§ **WHAT YOU NEED TO DO**: All lines in the listing below that hold the string "Estadísticas" are to be tallied, with only the total reported.

AVAILABLE DATA Block Start

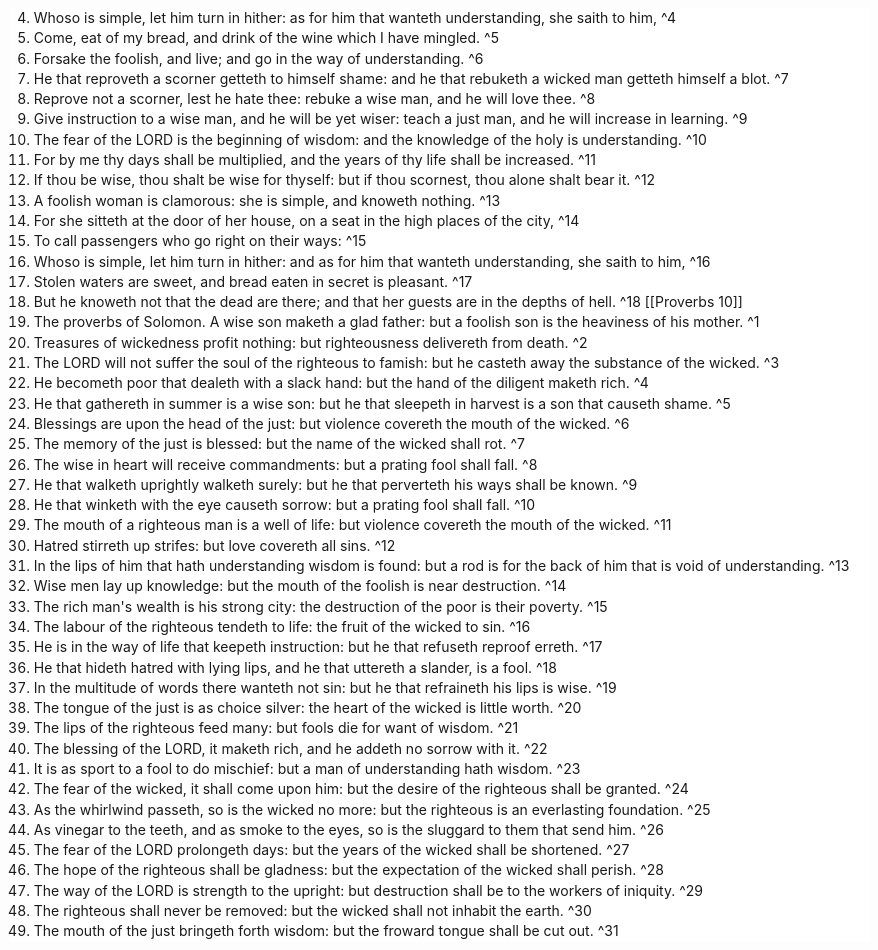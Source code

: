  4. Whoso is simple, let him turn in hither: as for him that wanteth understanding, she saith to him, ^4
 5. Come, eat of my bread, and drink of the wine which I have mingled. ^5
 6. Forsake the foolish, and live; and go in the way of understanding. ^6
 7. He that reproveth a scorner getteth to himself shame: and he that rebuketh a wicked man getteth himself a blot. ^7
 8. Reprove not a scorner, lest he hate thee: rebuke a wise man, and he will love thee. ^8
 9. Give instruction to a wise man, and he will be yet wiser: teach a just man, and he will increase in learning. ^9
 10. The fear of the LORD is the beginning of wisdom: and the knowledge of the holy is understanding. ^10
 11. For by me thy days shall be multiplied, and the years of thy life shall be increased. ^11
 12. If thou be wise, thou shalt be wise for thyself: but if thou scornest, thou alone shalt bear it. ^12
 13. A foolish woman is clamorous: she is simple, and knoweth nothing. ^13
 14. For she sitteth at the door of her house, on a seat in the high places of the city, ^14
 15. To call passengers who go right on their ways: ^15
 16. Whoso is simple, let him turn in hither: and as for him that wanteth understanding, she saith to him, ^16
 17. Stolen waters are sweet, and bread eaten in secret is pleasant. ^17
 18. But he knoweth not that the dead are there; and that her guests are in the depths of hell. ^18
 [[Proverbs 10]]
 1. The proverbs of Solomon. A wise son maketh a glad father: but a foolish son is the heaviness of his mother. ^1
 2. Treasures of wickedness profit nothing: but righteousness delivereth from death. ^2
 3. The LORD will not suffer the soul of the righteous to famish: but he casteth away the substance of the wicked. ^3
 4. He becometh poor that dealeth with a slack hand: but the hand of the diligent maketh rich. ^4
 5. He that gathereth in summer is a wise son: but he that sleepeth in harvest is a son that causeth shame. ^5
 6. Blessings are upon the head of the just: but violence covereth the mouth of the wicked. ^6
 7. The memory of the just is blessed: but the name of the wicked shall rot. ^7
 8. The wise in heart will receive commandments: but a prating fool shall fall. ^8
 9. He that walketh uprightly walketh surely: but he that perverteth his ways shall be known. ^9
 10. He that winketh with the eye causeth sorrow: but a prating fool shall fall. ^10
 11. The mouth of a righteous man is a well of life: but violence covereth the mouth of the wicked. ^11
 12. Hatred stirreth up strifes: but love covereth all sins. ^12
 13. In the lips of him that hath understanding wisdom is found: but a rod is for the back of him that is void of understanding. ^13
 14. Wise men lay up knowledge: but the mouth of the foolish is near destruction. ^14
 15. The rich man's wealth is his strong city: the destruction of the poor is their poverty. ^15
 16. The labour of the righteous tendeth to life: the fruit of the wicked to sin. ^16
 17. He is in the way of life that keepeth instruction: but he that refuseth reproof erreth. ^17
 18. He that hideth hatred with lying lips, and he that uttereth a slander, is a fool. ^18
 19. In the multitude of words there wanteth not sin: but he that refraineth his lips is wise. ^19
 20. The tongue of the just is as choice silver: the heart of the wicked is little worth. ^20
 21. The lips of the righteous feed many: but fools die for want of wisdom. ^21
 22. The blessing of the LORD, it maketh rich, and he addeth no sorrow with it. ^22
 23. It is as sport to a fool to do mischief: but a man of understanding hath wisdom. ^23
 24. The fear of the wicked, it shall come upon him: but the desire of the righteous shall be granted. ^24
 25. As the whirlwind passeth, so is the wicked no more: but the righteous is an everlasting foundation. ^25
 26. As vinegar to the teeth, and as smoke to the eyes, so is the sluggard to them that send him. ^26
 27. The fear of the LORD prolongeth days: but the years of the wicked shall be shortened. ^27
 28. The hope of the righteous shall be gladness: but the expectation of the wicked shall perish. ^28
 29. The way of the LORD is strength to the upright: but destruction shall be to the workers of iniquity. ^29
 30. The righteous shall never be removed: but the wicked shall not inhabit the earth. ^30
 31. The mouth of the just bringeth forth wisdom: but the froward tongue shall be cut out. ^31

AVAILABLE DATA Block End
AVAILABLE DATA Block Start

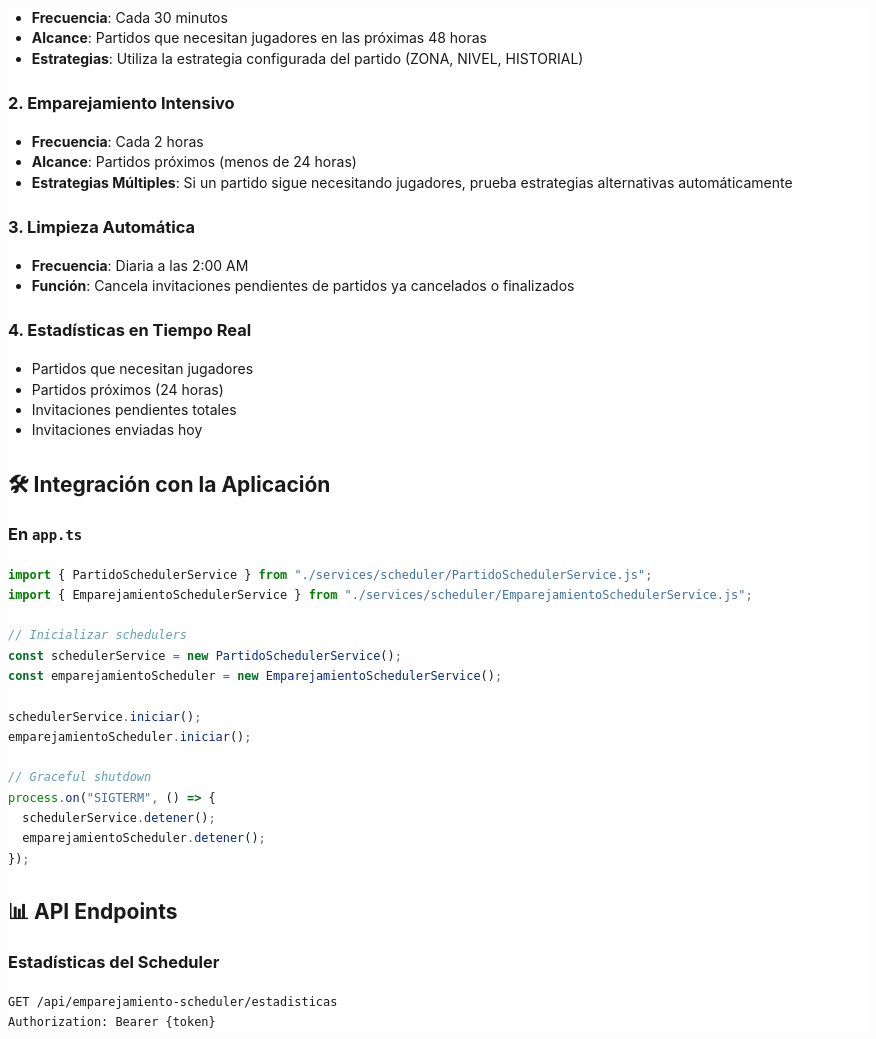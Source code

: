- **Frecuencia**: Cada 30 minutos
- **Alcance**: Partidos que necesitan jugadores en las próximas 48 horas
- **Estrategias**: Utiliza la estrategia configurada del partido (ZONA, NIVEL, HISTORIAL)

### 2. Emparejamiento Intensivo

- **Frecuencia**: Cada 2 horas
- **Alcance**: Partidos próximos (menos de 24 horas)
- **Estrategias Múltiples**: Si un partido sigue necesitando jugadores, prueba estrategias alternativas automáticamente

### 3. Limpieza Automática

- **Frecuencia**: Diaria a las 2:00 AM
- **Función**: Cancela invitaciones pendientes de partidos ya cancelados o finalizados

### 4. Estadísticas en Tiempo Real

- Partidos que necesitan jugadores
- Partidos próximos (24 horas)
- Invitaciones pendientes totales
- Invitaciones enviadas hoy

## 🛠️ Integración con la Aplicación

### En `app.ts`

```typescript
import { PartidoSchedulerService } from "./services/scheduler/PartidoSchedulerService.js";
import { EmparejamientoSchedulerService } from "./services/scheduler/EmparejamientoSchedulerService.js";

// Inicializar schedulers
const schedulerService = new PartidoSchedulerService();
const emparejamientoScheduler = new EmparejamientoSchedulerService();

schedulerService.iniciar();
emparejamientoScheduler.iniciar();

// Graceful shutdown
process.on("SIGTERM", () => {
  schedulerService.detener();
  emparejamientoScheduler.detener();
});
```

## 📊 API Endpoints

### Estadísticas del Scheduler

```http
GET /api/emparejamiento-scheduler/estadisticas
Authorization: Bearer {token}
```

AVAILABLE DATA Block End
AVAILABLE DATA Block Start

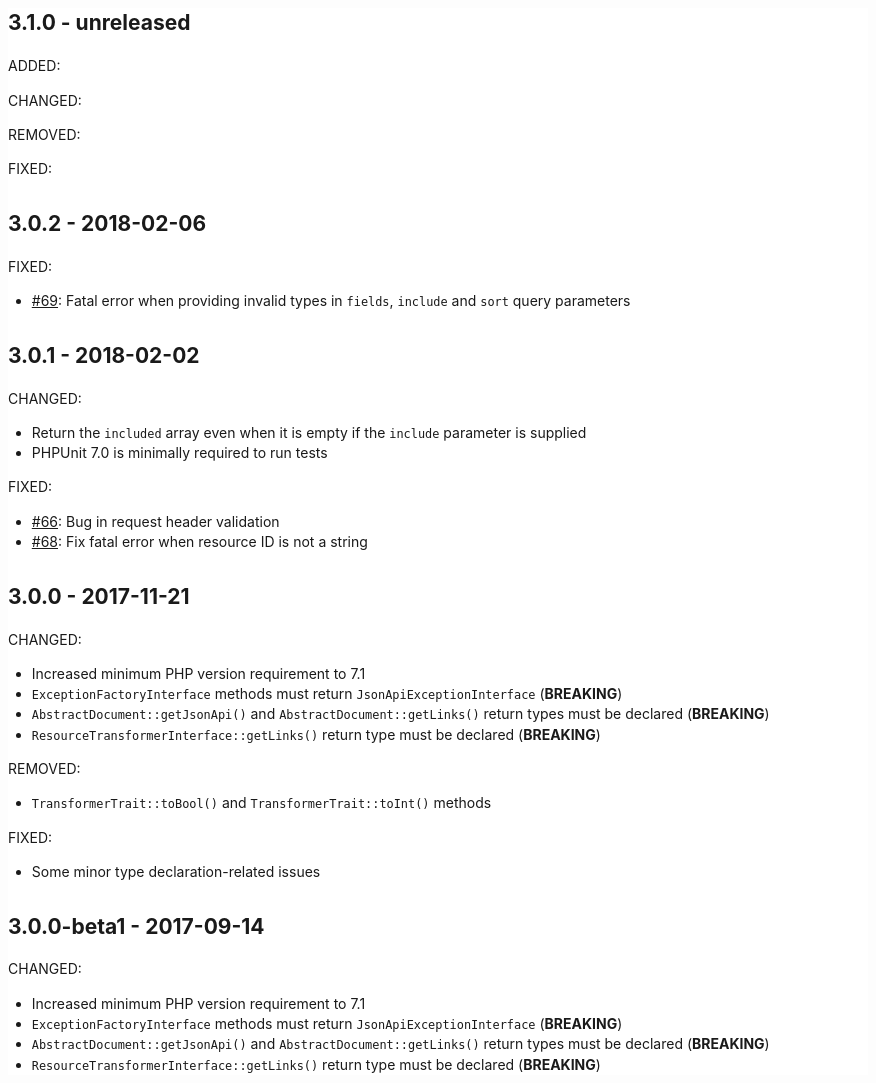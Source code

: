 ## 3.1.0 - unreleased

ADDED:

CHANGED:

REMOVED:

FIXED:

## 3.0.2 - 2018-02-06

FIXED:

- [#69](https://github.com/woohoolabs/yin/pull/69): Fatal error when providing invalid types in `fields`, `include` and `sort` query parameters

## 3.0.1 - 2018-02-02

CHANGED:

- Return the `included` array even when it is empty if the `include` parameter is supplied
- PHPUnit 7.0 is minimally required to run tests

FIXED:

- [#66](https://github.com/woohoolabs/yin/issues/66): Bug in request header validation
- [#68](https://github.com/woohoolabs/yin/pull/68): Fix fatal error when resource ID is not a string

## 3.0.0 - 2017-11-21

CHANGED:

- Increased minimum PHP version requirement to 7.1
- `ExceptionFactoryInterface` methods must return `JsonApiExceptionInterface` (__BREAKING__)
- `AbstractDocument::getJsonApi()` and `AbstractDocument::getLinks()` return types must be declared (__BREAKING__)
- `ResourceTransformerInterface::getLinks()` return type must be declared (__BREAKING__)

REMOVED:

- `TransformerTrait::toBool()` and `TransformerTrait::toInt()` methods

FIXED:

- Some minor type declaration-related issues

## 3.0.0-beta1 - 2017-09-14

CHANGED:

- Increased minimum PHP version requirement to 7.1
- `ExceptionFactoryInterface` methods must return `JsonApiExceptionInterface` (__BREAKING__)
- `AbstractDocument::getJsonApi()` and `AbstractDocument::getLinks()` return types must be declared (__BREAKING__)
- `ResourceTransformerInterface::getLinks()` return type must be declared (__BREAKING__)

AVAILABLE DATA Block End

§ **EXERCISE OUTPUT**: 2